Référence : 2014 CAF 272

CORAM :

LE JUGE NADON

LE JUGE PELLETIER

LE JUGE SCOTT

 

ENTRE :

PAUL ABI-MANSOUR

appelant

et

LE MINISTÈRE DES AFFAIRES AUTOCHTONES

intimé

Audience tenue à Ottawa (Ontario), le 13 novembre 2014.

Jugement rendu à Ottawa (Ontario), le 21 novembre 2014.

MOTIFS DU JUGEMENT :

LE JUGE PELLETIER

Y ONT SOUSCRIT :

LE JUGE NADON

LE JUGE SCOTT

 


Date : 20141121


Dossier : A-392-13

Référence : 2014 CAF 272

CORAM :

LE JUGE NADON

LE JUGE PELLETIER

LE JUGE SCOTT

 

ENTRE :

PAUL ABI-MANSOUR

appelant

et

LE MINISTÈRE DES AFFAIRES AUTOCHTONES

intimé

MOTIFS DU JUGEMENT

LE JUGE PELLETIER

[1]               L'appelant, M. Abi‑Mansour, interjette appel de la décision du juge Roy (le juge des requêtes). Bien qu'elle soit appelée « ordonnance », et ne soit donc pas publiée, la décision comprend des motifs sous forme de récit ainsi que l'ordonnance disposant de la requête de M. Abi‑Mansour en vue d'obtenir une prorogation de délai pour produire son dossier. La première tentative de M. Abi‑Mansour de produire son dossier a été refusée par le greffe parce qu'il manquait son mémoire des faits et du droit. M. Abi‑Mansour a ensuite demandé une prorogation de délai pour produire son mémoire des faits et du droit sur le fondement de l'article 369 des Règles des Cours fédérales, DORS/1998‑106 (les Règles). Bien qu'il ait exprimé des réserves au sujet du bien‑fondé de la requête, le juge des requêtes a accordé une prorogation, mais pour un délai plus court que celui sollicité par M. Abi‑Mansour. S'appuyant sur le paragraphe 410(2) des Règles, le juge des requêtes a adjugé les dépens de 250 $ contre M. Mansour, à payer immédiatement. Le paragraphe 410(2) dispose que sauf ordonnance contraire, les dépens afférents à une requête visant la prorogation d'un délai sont à la charge du requérant.

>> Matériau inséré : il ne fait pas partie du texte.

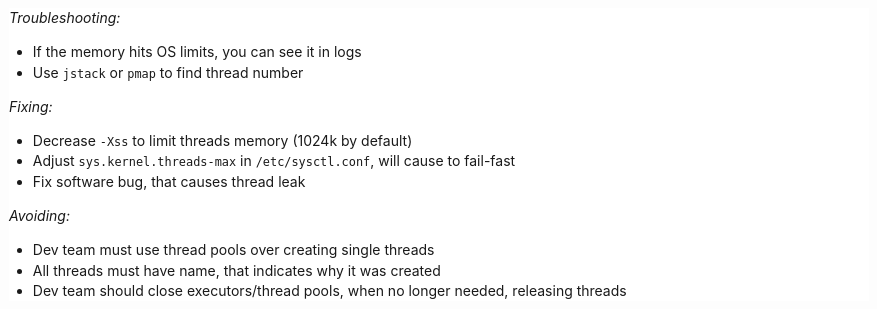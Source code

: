 
*Troubleshooting:*
 - If the memory hits OS limits, you can see it in logs
 - Use `jstack` or `pmap` to find thread number


*Fixing:*
 - Decrease `-Xss` to limit threads memory (1024k by default)
 - Adjust `sys.kernel.threads-max` in `/etc/sysctl.conf`, will cause to fail-fast
 - Fix software bug, that causes thread leak
 
*Avoiding:*
 - Dev team must use thread pools over creating single threads
 - All threads must have name, that indicates why it was created
 - Dev team should close executors/thread pools, when no longer needed, releasing threads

[2]               À la suite de cette ordonnance, M. Abi‑Mansour a produit un mémoire des faits et du droit dans le délai prévu par l'ordonnance. Toutefois, il allègue que ce mémoire est incomplet et qu'il l'a produit uniquement pour protéger ses droits. Il cherche toujours à obtenir une prorogation de délai pour produire un mémoire des faits et du droit qui reflète plus exactement sa thèse dans le litige. L'affaire sera instruite par la Cour fédérale le 25 novembre 2014.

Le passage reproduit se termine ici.